I did the same. If I had a time machine I wouldn’t have. But…

Same with me. I live in a blue state and we’re going to vote for the Democrat for POTUS no matter what. So it didn’t actually make a difference.

I am one of those people who voted for Stein…twice.

It is a misconception that the Greens don’t run anyone but a presidential candidate, Currently 136 Greens are serving in local elected office, who were elected to those offices. Another three have been appointed to elected office, and six more joined the Green Party after being elected.

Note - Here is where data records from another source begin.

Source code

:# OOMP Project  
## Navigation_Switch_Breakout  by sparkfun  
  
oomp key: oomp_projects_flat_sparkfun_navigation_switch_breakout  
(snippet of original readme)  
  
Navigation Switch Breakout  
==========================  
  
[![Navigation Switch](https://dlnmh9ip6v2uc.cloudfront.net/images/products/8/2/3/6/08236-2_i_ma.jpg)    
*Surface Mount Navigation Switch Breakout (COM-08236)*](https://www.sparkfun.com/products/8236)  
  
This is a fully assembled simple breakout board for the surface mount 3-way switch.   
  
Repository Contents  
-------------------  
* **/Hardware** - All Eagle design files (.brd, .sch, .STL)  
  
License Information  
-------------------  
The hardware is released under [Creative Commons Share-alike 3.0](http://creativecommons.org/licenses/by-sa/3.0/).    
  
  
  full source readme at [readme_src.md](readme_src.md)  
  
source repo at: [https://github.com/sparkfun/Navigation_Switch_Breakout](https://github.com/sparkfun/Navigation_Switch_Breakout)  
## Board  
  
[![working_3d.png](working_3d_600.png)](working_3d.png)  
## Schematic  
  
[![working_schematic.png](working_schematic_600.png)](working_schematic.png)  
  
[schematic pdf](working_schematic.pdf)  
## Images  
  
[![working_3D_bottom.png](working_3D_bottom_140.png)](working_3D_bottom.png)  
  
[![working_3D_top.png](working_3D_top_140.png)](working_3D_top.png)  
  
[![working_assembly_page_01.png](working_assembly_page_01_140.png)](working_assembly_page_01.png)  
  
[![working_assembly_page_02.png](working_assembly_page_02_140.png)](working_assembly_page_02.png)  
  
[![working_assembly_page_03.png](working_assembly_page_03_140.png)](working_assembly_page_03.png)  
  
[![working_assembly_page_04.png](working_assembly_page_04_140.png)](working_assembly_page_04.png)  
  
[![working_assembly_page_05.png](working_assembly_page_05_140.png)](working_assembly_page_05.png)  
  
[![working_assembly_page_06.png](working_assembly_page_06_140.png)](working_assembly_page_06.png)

The reason this is not more well known should be obvious. Until this year, the Green Party has gotten very little coverage in the media. Even when candidates are arrested for participating in various events that are important to that party, and many times important to the public who may be dissatisfied with the major party in which they’re registered, the media chooses to ignore them so everybody will say “they do nothing but come out every four years and spoil the vote for the REAL candidates”. The candidates that do get any coverage are those running for president, who are generally covered in order to mock them/blame them for what is perceived as “taking votes from the rightful candidates”. Truthfully, no one I know who voted for Stein would in any case have voted for Clinton, or Trump, for that matter. It is the height of arrogance to think that anyone owes any candidate their votes. Votes do not belong to a candidate, they belong to the voters. Candidates claiming a “loss” because someone exercised their right to reject those candidates that they see as unfit is a poor, but easy and effective, excuse for their own failings.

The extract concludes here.